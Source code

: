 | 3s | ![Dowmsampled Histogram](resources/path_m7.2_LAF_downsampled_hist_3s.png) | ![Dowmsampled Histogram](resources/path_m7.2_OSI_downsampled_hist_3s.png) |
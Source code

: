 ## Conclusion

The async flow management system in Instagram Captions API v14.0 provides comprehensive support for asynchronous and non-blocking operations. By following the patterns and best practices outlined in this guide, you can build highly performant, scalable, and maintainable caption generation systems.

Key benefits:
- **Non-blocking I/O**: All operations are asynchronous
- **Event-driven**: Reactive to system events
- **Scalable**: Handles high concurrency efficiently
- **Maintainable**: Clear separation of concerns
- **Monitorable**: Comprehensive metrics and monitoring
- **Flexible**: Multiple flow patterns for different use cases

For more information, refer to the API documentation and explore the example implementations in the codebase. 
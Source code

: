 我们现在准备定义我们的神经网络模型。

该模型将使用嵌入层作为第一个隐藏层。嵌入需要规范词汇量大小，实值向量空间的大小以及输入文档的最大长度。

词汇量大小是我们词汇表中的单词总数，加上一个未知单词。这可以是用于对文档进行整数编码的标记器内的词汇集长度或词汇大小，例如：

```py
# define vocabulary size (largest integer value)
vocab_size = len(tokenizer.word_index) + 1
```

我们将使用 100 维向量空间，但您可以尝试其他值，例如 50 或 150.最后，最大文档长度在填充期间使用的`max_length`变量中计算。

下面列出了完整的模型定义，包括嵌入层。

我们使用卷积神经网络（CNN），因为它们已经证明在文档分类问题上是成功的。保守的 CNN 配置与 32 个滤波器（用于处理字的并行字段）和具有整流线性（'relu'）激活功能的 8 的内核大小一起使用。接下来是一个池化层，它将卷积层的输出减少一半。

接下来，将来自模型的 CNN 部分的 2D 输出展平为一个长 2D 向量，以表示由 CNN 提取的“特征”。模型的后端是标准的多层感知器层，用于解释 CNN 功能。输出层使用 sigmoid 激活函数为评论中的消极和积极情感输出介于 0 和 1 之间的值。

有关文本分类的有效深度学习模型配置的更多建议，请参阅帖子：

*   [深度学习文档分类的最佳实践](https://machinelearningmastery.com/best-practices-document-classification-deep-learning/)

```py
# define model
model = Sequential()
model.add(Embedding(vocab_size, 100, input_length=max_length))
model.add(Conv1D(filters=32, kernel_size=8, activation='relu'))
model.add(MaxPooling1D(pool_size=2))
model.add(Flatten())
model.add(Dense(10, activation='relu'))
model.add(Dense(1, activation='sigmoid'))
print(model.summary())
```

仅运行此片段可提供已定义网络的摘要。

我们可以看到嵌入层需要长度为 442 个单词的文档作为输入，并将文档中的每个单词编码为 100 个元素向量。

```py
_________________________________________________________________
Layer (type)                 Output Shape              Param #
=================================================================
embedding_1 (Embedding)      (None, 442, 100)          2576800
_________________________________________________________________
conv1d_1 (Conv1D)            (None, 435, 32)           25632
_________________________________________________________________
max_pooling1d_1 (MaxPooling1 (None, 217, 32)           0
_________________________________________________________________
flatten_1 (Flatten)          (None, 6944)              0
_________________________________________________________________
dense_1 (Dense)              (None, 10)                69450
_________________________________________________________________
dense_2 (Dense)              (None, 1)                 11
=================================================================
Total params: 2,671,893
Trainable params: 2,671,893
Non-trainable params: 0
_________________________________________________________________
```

-=-=-

● Requirement
Copy the listing exactly.

● Exercise response
Source code

: | 3s | ![Dowmsampled Histogram](resources/path_m7.2_LAF_downsampled_hist_3s.png) | ![Dowmsampled Histogram](resources/path_m7.2_OSI_downsampled_hist_3s.png) |
Source code

: ## Conclusion

The async flow management system in Instagram Captions API v14.0 provides comprehensive support for asynchronous and non-blocking operations. By following the patterns and best practices outlined in this guide, you can build highly performant, scalable, and maintainable caption generation systems.

Key benefits:
- **Non-blocking I/O**: All operations are asynchronous
- **Event-driven**: Reactive to system events
- **Scalable**: Handles high concurrency efficiently
- **Maintainable**: Clear separation of concerns
- **Monitorable**: Comprehensive metrics and monitoring
- **Flexible**: Multiple flow patterns for different use cases

For more information, refer to the API documentation and explore the example implementations in the codebase. 
Source code

: 我们现在准备定义我们的神经网络模型。

该模型将使用嵌入层作为第一个隐藏层。嵌入需要规范词汇量大小，实值向量空间的大小以及输入文档的最大长度。

词汇量大小是我们词汇表中的单词总数，加上一个未知单词。这可以是用于对文档进行整数编码的标记器内的词汇集长度或词汇大小，例如：

```py
# define vocabulary size (largest integer value)
vocab_size = len(tokenizer.word_index) + 1
```

我们将使用 100 维向量空间，但您可以尝试其他值，例如 50 或 150.最后，最大文档长度在填充期间使用的`max_length`变量中计算。

下面列出了完整的模型定义，包括嵌入层。

我们使用卷积神经网络（CNN），因为它们已经证明在文档分类问题上是成功的。保守的 CNN 配置与 32 个滤波器（用于处理字的并行字段）和具有整流线性（'relu'）激活功能的 8 的内核大小一起使用。接下来是一个池化层，它将卷积层的输出减少一半。

接下来，将来自模型的 CNN 部分的 2D 输出展平为一个长 2D 向量，以表示由 CNN 提取的“特征”。模型的后端是标准的多层感知器层，用于解释 CNN 功能。输出层使用 sigmoid 激活函数为评论中的消极和积极情感输出介于 0 和 1 之间的值。

有关文本分类的有效深度学习模型配置的更多建议，请参阅帖子：

*   [深度学习文档分类的最佳实践](https://machinelearningmastery.com/best-practices-document-classification-deep-learning/)

```py
# define model
model = Sequential()
model.add(Embedding(vocab_size, 100, input_length=max_length))
model.add(Conv1D(filters=32, kernel_size=8, activation='relu'))
model.add(MaxPooling1D(pool_size=2))
model.add(Flatten())
model.add(Dense(10, activation='relu'))
model.add(Dense(1, activation='sigmoid'))
print(model.summary())
```

仅运行此片段可提供已定义网络的摘要。

我们可以看到嵌入层需要长度为 442 个单词的文档作为输入，并将文档中的每个单词编码为 100 个元素向量。

```py
_________________________________________________________________
Layer (type)                 Output Shape              Param #
=================================================================
embedding_1 (Embedding)      (None, 442, 100)          2576800
_________________________________________________________________
conv1d_1 (Conv1D)            (None, 435, 32)           25632
_________________________________________________________________
max_pooling1d_1 (MaxPooling1 (None, 217, 32)           0
_________________________________________________________________
flatten_1 (Flatten)          (None, 6944)              0
_________________________________________________________________
dense_1 (Dense)              (None, 10)                69450
_________________________________________________________________
dense_2 (Dense)              (None, 1)                 11
=================================================================
Total params: 2,671,893
Trainable params: 2,671,893
Non-trainable params: 0
_________________________________________________________________
```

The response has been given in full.